It’s usually something you only see on a prime-time cop drama.
For Las Vegas police officer Jesus Jimenez, it became a reality when he successfully delivered a baby in the back seat of a car in east Las Vegas Monday.
“In my police career, it’s the best thing that’s happened to me,” Jimenez said Tuesday.
The call came in about 9:40 a.m. that a woman was in labor at an apartment complex in the 5200 block of East Charleston Boulevard. Dispatchers were having a difficult time contacting the fire department, so Jimenez, who was in the area for a separate call, hurried over.

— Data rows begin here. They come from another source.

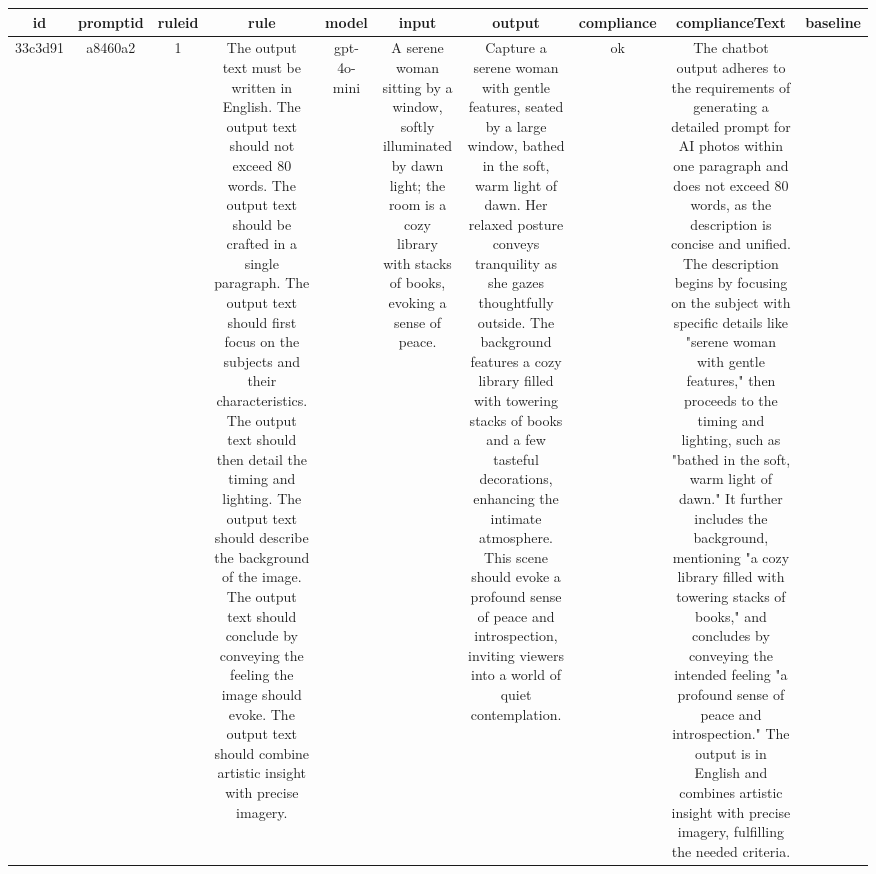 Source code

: 
  \begin{table}[h!]
  \centering
  \begin{tabular}{|c|c|c|c|c|c|c|c|c|c|}
  \hline
  id & promptid & ruleid & rule & model & input & output & compliance & complianceText & baseline \\
  \hline
  33c3d91 & a8460a2 & 1 & The output text must be written in English. The output text should not exceed 80 words. The output text should be crafted in a single paragraph. The output text should first focus on the subjects and their characteristics. The output text should then detail the timing and lighting. The output text should describe the background of the image. The output text should conclude by conveying the feeling the image should evoke. The output text should combine artistic insight with precise imagery. & gpt-4o-mini & A serene woman sitting by a window, softly illuminated by dawn light; the room is a cozy library with stacks of books, evoking a sense of peace. & Capture a serene woman with gentle features, seated by a large window, bathed in the soft, warm light of dawn. Her relaxed posture conveys tranquility as she gazes thoughtfully outside. The background features a cozy library filled with towering stacks of books and a few tasteful decorations, enhancing the intimate atmosphere. This scene should evoke a profound sense of peace and introspection, inviting viewers into a world of quiet contemplation. & ok & The chatbot output adheres to the requirements of generating a detailed prompt for AI photos within one paragraph and does not exceed 80 words, as the description is concise and unified. The description begins by focusing on the subject with specific details like "serene woman with gentle features," then proceeds to the timing and lighting, such as "bathed in the soft, warm light of dawn." It further includes the background, mentioning "a cozy library filled with towering stacks of books," and concludes by conveying the intended feeling "a profound sense of peace and introspection." The output is in English and combines artistic insight with precise imagery, fulfilling the needed criteria.


\end{tabular}
\end{table}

Jimenez, a five-year veteran of the Metropolitan Police Department, arrived about two minutes later and found a small family in the complex’s parking lot surrounding a young woman in advanced labor.

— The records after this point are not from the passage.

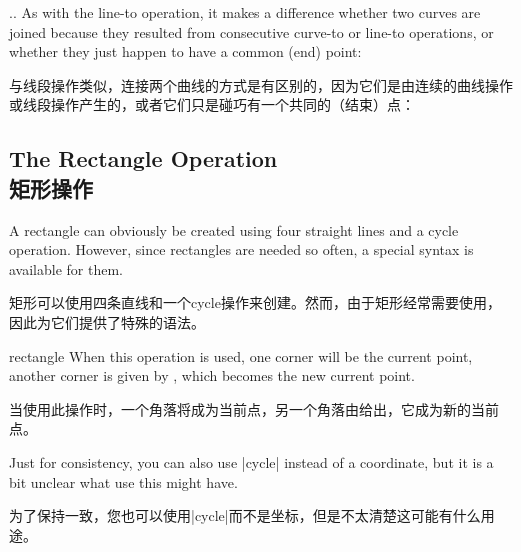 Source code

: \begin{pathoperation}{..}{}
    As with the line-to operation, it makes a difference whether two curves are
    joined because they resulted from consecutive curve-to or line-to
    operations, or whether they just happen to have a common (end) point:

    与线段操作类似，连接两个曲线的方式是有区别的，因为它们是由连续的曲线操作或线段操作产生的，或者它们只是碰巧有一个共同的（结束）点：

\begin{codeexample}[]
\end{codeexample}
\end{pathoperation}


\subsection{The Rectangle Operation\\矩形操作}

A rectangle can obviously be created using four straight lines and a cycle
operation. However, since rectangles are needed so often, a special syntax is
available for them.

矩形可以使用四条直线和一个cycle操作来创建。然而，由于矩形经常需要使用，因此为它们提供了特殊的语法。

\begin{pathoperation}{rectangle}{}
    When this operation is used, one corner will be the current point, another
    corner is given by , which becomes the new current point.
    
    当使用此操作时，一个角落将成为当前点，另一个角落由给出，它成为新的当前点。

\begin{codeexample}[]
\end{codeexample}

    Just for consistency, you can also use |cycle| instead of a coordinate, but
    it is a bit unclear what use this might have.

    为了保持一致，您也可以使用|cycle|而不是坐标，但是不太清楚这可能有什么用途。
\end{pathoperation}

“I looked around, and I had to make a decision because she looked like she was in severe pain,” Jimenez said.
He had two choices. The grass. Or the car.
Jimenez and the woman’s son helped clear out the back seat of the car, and situated everything.
And just in time.
Just after laying the laboring woman in the back seat, the baby started to make her way out.
“She took a breath, and the baby went back in,” Jimenez said. “She took another breath, and the baby came out.”
The officer wrapped the newborn girl in a towel that the grandmother had given him, and the baby began to cry that familiar newborn wail.
But Jimenez, a father of two daughters, noticed that all was not right. The mother was fine, and the baby was crying, but the newborn’s head was pinned to her chest. He removed the towel and noticed umbilical cord was wrapped around the girl’s neck.
He quickly — but carefully — removed the tangled cord, and waited for responding medical personnel to take the mother and newborn daughter to Sunrise Hospital.
“We always see that on TV,” said Capt. Richard Fletcher, Jimenez’s supervisor at Northeast Area Command, “but to actually have it happen … I think it’s pretty cool.”
Jimenez wanted to go with the family to the hospital to keep an eye on them and make sure everyone was healthy. But instead, he had to finish the remainder of his shift.
“I got choked up. It was real special,” Jimenez said. “I had a little bit of trouble concentrating the rest of the day.”
Fletcher, who has been with the department for two decades, said that Jimenez was so calm during the entire situation that he’s considering using the dispatch call for future training.
“That’s not the normal part of police work. But that’s why we become cops,” he said. “You just never know what your day’s gonna be like.”
But Fletcher has come to expect these kind of things of the young officer, who was the area command’s latest employee of the quarter.
“Who else could have been there and been so successful?” Fletcher said. “I’m very, very proud of him.”